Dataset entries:
- - -
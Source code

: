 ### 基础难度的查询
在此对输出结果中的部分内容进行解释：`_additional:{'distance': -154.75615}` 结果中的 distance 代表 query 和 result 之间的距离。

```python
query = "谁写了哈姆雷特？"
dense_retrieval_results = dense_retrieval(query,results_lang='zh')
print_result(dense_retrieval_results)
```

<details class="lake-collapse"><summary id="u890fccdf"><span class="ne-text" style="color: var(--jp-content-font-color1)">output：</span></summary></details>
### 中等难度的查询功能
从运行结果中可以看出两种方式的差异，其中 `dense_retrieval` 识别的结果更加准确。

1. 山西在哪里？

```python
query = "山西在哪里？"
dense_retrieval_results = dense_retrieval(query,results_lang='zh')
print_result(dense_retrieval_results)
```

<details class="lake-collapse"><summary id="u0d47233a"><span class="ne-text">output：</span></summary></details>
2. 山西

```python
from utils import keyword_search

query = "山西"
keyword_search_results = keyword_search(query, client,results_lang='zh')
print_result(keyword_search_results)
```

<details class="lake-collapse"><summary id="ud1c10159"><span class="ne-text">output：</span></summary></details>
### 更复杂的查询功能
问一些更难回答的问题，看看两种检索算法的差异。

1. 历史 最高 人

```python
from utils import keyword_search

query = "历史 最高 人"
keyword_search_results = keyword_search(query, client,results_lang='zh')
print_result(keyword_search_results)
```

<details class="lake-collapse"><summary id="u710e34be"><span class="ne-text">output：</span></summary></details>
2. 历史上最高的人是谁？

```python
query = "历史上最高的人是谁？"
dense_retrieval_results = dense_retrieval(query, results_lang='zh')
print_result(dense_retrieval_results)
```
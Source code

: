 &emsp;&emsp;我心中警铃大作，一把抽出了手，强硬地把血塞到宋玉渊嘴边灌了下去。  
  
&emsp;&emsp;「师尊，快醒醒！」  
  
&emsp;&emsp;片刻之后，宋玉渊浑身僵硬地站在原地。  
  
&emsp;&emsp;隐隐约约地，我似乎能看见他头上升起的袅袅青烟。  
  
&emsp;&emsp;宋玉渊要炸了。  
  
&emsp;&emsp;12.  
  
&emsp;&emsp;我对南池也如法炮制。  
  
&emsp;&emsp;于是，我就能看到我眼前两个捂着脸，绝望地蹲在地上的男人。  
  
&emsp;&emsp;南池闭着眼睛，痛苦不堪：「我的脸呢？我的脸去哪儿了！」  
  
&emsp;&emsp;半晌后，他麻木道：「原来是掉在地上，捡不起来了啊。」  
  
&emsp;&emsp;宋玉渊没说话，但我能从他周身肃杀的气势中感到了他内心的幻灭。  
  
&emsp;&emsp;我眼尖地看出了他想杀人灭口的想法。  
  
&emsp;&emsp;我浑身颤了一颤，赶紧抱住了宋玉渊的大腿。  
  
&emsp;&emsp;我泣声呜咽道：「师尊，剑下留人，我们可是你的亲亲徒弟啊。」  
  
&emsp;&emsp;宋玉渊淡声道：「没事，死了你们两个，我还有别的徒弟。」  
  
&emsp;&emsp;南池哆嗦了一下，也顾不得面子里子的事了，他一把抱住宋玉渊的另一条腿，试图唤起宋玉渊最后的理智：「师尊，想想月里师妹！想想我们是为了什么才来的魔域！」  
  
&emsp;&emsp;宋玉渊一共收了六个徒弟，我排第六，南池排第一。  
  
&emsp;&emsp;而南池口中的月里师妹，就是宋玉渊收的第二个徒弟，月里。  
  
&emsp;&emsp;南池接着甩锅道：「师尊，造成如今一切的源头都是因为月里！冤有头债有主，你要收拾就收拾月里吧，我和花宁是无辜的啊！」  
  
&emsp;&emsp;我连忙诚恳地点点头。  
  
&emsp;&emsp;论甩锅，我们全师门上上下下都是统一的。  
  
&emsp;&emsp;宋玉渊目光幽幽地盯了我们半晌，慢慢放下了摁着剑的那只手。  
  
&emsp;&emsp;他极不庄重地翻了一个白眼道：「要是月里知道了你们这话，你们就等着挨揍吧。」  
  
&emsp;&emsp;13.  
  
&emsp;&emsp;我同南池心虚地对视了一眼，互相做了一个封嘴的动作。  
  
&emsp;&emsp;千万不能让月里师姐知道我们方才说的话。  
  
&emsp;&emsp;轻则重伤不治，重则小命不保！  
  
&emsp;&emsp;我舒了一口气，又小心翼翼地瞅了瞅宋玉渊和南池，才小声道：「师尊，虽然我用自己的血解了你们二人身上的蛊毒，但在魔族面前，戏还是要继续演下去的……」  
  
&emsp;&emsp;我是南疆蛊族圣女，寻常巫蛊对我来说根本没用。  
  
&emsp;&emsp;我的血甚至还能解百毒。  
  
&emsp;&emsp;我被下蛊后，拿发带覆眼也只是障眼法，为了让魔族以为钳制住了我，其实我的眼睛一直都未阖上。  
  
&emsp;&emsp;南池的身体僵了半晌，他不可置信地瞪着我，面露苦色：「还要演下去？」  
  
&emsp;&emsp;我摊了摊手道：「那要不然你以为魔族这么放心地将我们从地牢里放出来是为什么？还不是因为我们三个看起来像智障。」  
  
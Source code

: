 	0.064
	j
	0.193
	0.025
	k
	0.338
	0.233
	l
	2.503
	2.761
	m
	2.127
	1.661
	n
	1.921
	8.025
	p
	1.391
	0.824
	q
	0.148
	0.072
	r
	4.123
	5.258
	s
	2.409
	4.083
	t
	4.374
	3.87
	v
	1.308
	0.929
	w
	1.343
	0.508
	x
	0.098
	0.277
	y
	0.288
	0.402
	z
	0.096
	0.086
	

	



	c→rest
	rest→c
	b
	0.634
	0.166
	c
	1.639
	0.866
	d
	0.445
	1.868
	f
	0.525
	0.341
- - -
▶ TASK PROMPT
Scan the entries for the word "class". Report each line that has it.

▶ OUTPUT FOR THIS TASK
<details class="lake-collapse"><summary id="u890fccdf"><span class="ne-text" style="color: var(--jp-content-font-color1)">output：</span></summary></details>
<details class="lake-collapse"><summary id="u0d47233a"><span class="ne-text">output：</span></summary></details>
<details class="lake-collapse"><summary id="ud1c10159"><span class="ne-text">output：</span></summary></details>
<details class="lake-collapse"><summary id="u710e34be"><span class="ne-text">output：</span></summary></details>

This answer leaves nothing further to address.